Code supplement to Prescribed Robustness in Optimal Power Flow.

Abstract: For a timely decarbonization of our economy, power systems need to accommodate increasing numbers of clean but stochastic resources. This requires new operational methods that internalize this stochasticity to ensure safety and efficiency. This paper proposes a novel approach to compute adaptive safety intervals for each stochastic resource that internalize power flow physics and optimize the expected cost of system operations, making them ``prescriptive''. The resulting intervals are interpretable and can be used in a tractable robust optimal power flow problem as uncertainty sets. We use stochastic gradient descent with differentiable optimization layers to compute a mapping that obtains these intervals from a given vector of context parameters that captures the expected system state. We demonstrate and discuss the proposed approach on two case studies.

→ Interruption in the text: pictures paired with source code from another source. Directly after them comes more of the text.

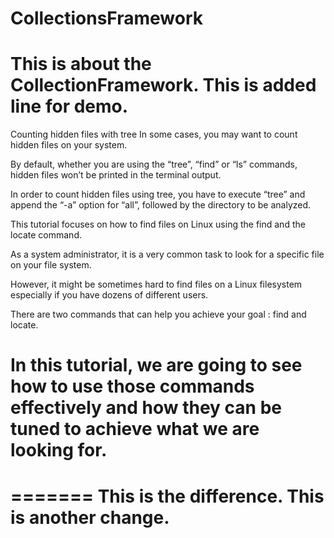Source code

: # CollectionsFramework
This is about the CollectionFramework.
This is added line for demo.
===================================



Counting hidden files with tree
In some cases, you may want to count hidden files on your system.

By default, whether you are using the “tree”, “find” or “ls” commands, hidden files won’t be printed in the terminal output.

In order to count hidden files using tree, you have to execute “tree” and append the “-a” option for “all”, followed by the directory to be analyzed.

This tutorial focuses on how to find files on Linux using the find and the locate command.

As a system administrator, it is a very common task to look for a specific file on your file system.

However, it might be sometimes hard to find files on a Linux filesystem especially if you have dozens of different users.

There are two commands that can help you achieve your goal : find and locate.

In this tutorial, we are going to see how to use those commands effectively and how they can be tuned to achieve what we are looking for.
=========================================================================================================================================
=======
This is the difference.
This is another change.
=======


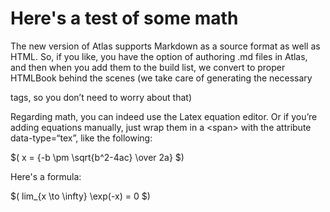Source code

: # Here's a test of some math


The new version of Atlas supports Markdown as a source format as well as HTML. So, if you like, you have the option of authoring .md files in Atlas, and then when you add them to the build list, we convert to proper HTMLBook behind the scenes (we take care of generating the necessary <section> tags, so you don’t need to worry about that)

Regarding math, you can indeed use the Latex equation editor. Or if you’re adding equations manually, just wrap them in a &lt;span&gt; with the attribute data-type=“tex”, like the following:

<span class="math-tex" data-type="tex">
   $( x = {-b \pm \sqrt{b^2-4ac} \over 2a} $)
</span>

Here's a formula:

<span class="math-tex" data-type="tex">
 $( lim_{x \to \infty} \exp(-x) = 0 $)
</span>



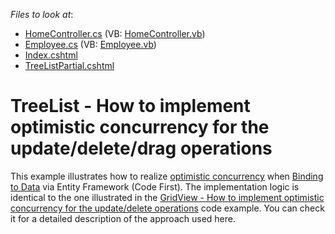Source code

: <!-- default file list -->
*Files to look at*:

* [HomeController.cs](./CS/Controllers/HomeController.cs) (VB: [HomeController.vb](./VB/Controllers/HomeController.vb))
* [Employee.cs](./CS/Models/Employee.cs) (VB: [Employee.vb](./VB/Models/Employee.vb))
* [Index.cshtml](./CS/Views/Home/Index.cshtml)
* [TreeListPartial.cshtml](./CS/Views/Home/TreeListPartial.cshtml)
<!-- default file list end -->
# TreeList - How to implement optimistic concurrency for the update/delete/drag operations


<p>This example illustrates how to realize <a href="http://en.wikipedia.org/wiki/Optimistic_concurrency_control"><u>optimistic concurrency</u></a> when <a href="http://documentation.devexpress.com/#AspNet/CustomDocument16238"><u>Binding to Data</u></a> via Entity Framework (Code First). The implementation logic is identical to the one illustrated in the <a href="https://www.devexpress.com/Support/Center/p/E5125">GridView - How to implement optimistic concurrency for the update/delete operations</a> code example. You can check it for a detailed description of the approach used here.</p>

<br/>


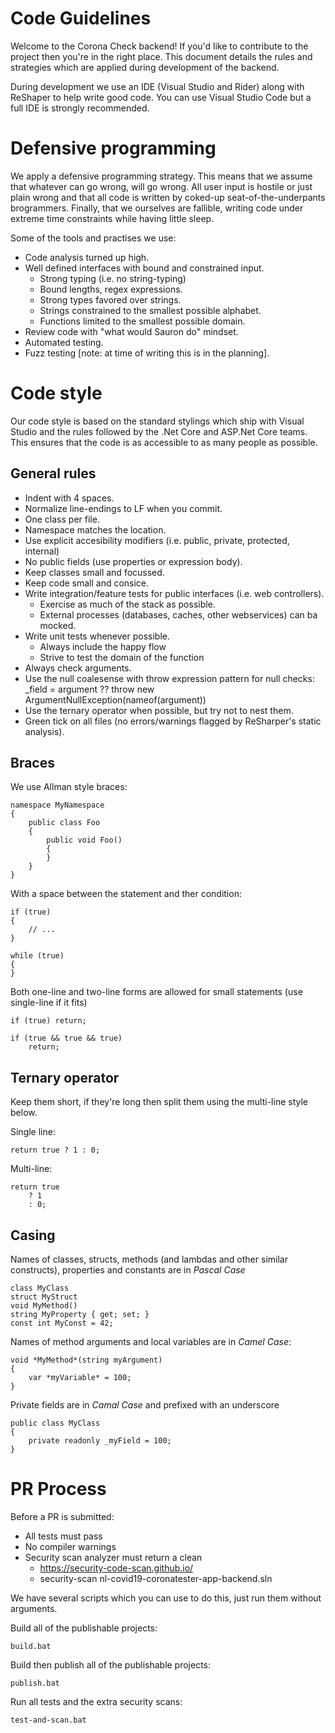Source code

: # Code Guidelines

Welcome to the Corona Check backend! If you'd like to contribute to the project then you're in the right place. This document details the rules and strategies which are applied during development of the backend.

During development we use an IDE (Visual Studio and Rider) along with ReShaper to help write good code. You can use Visual Studio Code but a full IDE is strongly recommended.

# Defensive programming

We apply a defensive programming strategy. This means that we assume that whatever can go wrong, will go wrong. All user input is hostile or just plain wrong and that all code is written by coked-up seat-of-the-underpants brogrammers. Finally, that we ourselves are fallible, writing code under extreme time constraints while having little sleep.

Some of the tools and practises we use:

* Code analysis turned up high.
* Well defined interfaces with bound and constrained input.
	* Strong typing (i.e. no string-typing)
	* Bound lengths, regex expressions.
	* Strong types favored over strings.
	* Strings constrained to the smallest possible alphabet.
	* Functions limited to the smallest possible domain.
* Review code with "what would Sauron do" mindset.
* Automated testing.
* Fuzz testing [note: at time of writing this is in the planning].

# Code style

Our code style is based on the standard stylings which ship with Visual Studio and the rules followed by the .Net Core and ASP.Net Core teams. This ensures that the code is as accessible to as many people as possible. 

## General rules

* Indent with 4 spaces.
* Normalize line-endings to LF when you commit.
* One class per file.
* Namespace matches the location.
* Use explicit accesibility modifiers (i.e. public, private, protected, internal)
* No public fields (use properties or expression body).
* Keep classes small and focussed.
* Keep code small and consice.
* Write integration/feature tests for public interfaces (i.e. web controllers).
	* Exercise as much of the stack as possible.
	* External processes (databases, caches, other webservices) can ba mocked.
* Write unit tests whenever possible.
	* Always include the happy flow
	* Strive to test the domain of the function
* Always check arguments.
* Use the null coalesense with throw expression pattern for null checks:
	_field = argument ?? throw new ArgumentNullException(nameof(argument))
* Use the ternary operator when possible, but try not to nest them.
* Green tick on all files (no errors/warnings flagged by ReSharper's static analysis).

## Braces

We use Allman style braces:

	namespace MyNamespace
	{
		public class Foo
		{
			public void Foo()
			{
			}
		}
	}

With a space between the statement and ther condition:

	if (true)
	{
		// ...
	}
	
	while (true)
	{
	}

Both one-line and two-line forms are allowed for small statements (use single-line if it fits)

	if (true) return;
	
	if (true && true && true)
		return;


## Ternary operator

Keep them short, if they're long then split them using the multi-line style below.

Single line:

	return true ? 1 : 0;
	
	
Multi-line:

	return true
		? 1
		: 0;

## Casing

Names of classes, structs, methods (and lambdas and other similar constructs), properties and constants are in *Pascal Case*

	class MyClass
	struct MyStruct
	void MyMethod()
	string MyProperty { get; set; }
	const int MyConst = 42;

Names of method arguments and local variables are in *Camel Case*:

	void *MyMethod*(string myArgument)
	{
		var *myVariable* = 100;
	}

Private fields are in *Camal Case* and prefixed with an underscore

	public class MyClass
	{
		private readonly _myField = 100;
	}


# PR Process

Before a PR is submitted:

* All tests must pass
* No compiler warnings
* Security scan analyzer must return a clean
	* https://security-code-scan.github.io/
	* security-scan nl-covid19-coronatester-app-backend.sln
	
We have several scripts which you can use to do this, just run them without arguments.

Build all of the publishable projects:

	build.bat 
	
Build then publish all of the publishable projects:

	publish.bat

Run all tests and the extra security scans:

	test-and-scan.bat
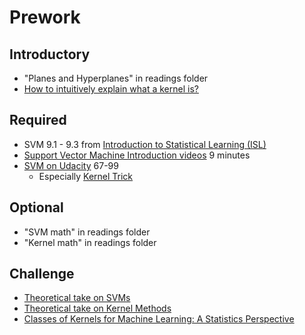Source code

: Prework
======

Introductory
-------

- "Planes and Hyperplanes" in readings folder
- [How to intuitively explain what a kernel is?](https://stats.stackexchange.com/questions/152897/how-to-intuitively-explain-what-a-kernel-is)

Required
------

- SVM 9.1 - 9.3 from [Introduction to Statistical Learning (ISL)](https://www-bcf.usc.edu/~gareth/ISL/ISLR%20Seventh%20Printing.pdf) 
- [Support Vector Machine Introduction videos](https://www.youtube.com/watch?v=C4ikr0TicAM) 9 minutes
- [SVM on Udacity](https://www.youtube.com/playlist?list=PLAwxTw4SYaPkQXg8TkVdIvYv4HfLG7SiH) 67-99
    - Especially [Kernel Trick](https://www.youtube.com/watch?v=3Xw6FKYP7e4&index=98&list=PLAwxTw4SYaPkQXg8TkVdIvYv4HfLG7SiH&t=0s)
 
Optional
------

- "SVM math" in readings folder
- "Kernel math" in readings folder

Challenge
-----

- [Theoretical take on SVMs](https://www.youtube.com/watch?v=eHsErlPJWUU&hd=1)
- [Theoretical take on Kernel Methods](https://www.youtube.com/watch?v=XUj5JbQihlU&hd=1)
- [Classes of Kernels for Machine Learning: A Statistics Perspective](http://www.jmlr.org/papers/volume2/genton01a/genton01a.pdf)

Everything is implemented in Python and results reported in the paper can be reproduced by running the Jupyter notebooks. Note that the 96-case requires a copy of the data from the RTS GMLC Test System (release v0.2.2 of March 2022).

@article{mieth2023prescribed,
  title={Prescribed Robustness in Optimal Power Flow},
  author={Mieth, Robert and Poor, H Vincent},
  journal={arXiv preprint arXiv:2310.02957},
  year={2023}
}